▼

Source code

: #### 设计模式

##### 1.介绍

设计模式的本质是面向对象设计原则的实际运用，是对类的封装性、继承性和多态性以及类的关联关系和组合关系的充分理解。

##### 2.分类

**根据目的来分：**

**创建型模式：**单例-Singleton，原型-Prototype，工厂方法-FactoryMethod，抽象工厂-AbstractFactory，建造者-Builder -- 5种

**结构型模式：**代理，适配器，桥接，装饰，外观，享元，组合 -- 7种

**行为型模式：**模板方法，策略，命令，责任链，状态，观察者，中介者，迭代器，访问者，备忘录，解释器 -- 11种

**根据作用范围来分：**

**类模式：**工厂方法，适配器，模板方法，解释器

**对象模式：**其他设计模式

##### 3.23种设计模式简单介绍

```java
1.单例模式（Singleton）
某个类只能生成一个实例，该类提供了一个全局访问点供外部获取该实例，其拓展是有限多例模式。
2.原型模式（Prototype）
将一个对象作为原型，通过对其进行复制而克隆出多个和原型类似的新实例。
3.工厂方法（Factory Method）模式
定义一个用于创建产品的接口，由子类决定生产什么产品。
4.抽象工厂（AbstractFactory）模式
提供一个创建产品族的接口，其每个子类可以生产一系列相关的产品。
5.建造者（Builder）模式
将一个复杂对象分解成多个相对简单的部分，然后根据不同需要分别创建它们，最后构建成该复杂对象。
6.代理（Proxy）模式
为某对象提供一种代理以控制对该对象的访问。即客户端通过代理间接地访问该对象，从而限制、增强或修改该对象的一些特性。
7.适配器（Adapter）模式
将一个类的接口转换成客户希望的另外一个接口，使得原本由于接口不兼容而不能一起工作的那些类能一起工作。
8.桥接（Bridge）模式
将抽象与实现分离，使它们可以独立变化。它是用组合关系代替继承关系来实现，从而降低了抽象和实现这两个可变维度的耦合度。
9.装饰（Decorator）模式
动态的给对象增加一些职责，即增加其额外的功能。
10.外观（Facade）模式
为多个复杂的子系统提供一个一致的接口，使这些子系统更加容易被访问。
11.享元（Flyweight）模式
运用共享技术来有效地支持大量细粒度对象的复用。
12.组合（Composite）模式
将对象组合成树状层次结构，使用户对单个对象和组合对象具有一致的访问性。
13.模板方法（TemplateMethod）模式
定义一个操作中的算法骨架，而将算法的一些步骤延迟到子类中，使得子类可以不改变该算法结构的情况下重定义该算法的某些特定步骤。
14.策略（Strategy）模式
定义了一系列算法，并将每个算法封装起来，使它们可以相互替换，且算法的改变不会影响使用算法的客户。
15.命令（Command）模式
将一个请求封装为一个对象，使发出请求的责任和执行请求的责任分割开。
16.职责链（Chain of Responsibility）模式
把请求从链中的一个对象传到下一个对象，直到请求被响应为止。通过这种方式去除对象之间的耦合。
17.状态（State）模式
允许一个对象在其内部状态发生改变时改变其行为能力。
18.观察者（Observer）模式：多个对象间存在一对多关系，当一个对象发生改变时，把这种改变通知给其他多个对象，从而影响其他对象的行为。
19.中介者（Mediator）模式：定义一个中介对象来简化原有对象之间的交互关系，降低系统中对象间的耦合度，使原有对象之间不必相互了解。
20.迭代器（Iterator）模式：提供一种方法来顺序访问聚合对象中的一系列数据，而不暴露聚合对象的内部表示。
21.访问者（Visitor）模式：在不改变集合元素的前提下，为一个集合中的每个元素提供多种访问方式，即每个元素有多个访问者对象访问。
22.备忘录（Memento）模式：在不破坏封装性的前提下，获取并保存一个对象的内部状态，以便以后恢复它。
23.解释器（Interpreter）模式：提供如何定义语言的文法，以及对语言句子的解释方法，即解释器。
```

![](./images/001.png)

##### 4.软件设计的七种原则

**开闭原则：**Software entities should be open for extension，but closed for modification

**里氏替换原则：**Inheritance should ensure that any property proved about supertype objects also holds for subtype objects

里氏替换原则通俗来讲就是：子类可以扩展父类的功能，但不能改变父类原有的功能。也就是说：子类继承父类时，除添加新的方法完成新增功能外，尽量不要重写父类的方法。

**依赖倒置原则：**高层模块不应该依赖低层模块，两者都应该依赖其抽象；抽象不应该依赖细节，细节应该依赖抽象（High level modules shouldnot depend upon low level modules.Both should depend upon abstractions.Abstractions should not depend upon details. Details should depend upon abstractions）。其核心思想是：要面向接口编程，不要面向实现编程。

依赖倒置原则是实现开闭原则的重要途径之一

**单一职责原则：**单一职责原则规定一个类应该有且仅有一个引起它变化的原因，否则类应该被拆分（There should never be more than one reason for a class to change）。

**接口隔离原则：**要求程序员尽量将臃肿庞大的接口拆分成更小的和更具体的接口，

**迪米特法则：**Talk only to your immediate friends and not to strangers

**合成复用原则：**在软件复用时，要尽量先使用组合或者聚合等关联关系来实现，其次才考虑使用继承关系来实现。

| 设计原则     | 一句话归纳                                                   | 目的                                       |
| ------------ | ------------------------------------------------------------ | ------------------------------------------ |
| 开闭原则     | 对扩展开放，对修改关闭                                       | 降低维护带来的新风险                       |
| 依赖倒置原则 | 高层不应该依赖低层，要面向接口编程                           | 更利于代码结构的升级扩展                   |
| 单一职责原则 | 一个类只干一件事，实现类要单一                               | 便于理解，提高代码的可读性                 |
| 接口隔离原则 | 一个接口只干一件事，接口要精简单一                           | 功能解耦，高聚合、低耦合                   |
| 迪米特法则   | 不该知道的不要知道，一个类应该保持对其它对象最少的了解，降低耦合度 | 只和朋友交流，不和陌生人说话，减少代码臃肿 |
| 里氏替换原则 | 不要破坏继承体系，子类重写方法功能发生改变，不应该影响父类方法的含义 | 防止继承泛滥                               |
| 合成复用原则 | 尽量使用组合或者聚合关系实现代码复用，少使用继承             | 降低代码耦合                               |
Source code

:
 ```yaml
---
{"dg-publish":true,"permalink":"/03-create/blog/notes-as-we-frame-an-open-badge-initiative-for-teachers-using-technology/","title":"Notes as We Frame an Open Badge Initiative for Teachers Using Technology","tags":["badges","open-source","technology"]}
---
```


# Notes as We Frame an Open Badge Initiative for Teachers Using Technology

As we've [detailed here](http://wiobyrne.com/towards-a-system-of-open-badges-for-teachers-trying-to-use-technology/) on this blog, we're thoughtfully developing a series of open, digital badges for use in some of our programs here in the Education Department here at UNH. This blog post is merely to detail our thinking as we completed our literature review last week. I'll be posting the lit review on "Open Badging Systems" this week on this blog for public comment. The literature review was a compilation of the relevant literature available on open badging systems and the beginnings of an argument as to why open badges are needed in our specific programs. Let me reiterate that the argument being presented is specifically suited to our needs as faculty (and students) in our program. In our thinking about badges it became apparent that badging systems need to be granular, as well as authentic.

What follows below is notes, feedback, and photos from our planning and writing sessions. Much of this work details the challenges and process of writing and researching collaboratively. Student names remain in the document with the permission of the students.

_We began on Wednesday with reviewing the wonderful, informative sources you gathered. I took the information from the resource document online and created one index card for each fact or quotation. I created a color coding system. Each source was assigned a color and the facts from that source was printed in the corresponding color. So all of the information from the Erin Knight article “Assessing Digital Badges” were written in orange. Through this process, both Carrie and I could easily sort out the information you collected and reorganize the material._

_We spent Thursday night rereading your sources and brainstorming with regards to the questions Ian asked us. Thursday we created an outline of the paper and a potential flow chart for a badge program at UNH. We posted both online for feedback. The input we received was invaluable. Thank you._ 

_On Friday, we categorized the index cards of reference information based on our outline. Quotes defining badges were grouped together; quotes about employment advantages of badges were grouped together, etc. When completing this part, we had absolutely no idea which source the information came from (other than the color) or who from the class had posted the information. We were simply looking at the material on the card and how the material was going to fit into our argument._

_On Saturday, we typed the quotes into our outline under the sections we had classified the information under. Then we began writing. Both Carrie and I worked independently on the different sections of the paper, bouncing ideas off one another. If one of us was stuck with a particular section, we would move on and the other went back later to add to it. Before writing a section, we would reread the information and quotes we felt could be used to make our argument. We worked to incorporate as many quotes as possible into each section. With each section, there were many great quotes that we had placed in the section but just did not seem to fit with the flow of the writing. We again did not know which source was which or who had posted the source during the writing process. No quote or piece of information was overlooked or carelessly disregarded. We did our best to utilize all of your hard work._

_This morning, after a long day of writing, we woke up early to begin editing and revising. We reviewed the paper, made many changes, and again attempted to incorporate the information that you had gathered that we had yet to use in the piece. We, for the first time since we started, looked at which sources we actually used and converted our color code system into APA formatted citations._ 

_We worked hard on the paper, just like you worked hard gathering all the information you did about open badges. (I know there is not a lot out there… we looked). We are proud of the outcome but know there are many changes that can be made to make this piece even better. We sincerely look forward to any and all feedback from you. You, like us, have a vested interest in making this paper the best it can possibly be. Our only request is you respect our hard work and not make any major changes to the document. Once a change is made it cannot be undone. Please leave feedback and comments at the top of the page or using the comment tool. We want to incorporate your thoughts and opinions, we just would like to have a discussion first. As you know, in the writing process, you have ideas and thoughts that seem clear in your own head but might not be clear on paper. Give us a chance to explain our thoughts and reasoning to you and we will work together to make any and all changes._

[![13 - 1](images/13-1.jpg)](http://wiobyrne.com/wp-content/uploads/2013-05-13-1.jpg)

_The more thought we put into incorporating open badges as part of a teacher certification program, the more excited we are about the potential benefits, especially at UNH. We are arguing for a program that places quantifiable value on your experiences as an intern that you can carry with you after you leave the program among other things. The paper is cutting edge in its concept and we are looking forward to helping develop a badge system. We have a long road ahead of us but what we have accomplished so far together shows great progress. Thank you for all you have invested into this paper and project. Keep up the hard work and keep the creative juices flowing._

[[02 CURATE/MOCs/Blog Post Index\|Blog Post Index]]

▲

**Assignment**
Identify and extract each line of the listing that contains "Initiative".

**Written solution**
{"dg-publish":true,"permalink":"/03-create/blog/notes-as-we-frame-an-open-badge-initiative-for-teachers-using-technology/","title":"Notes as We Frame an Open Badge Initiative for Teachers Using Technology","tags":["badges","open-source","technology"]}
# Notes as We Frame an Open Badge Initiative for Teachers Using Technology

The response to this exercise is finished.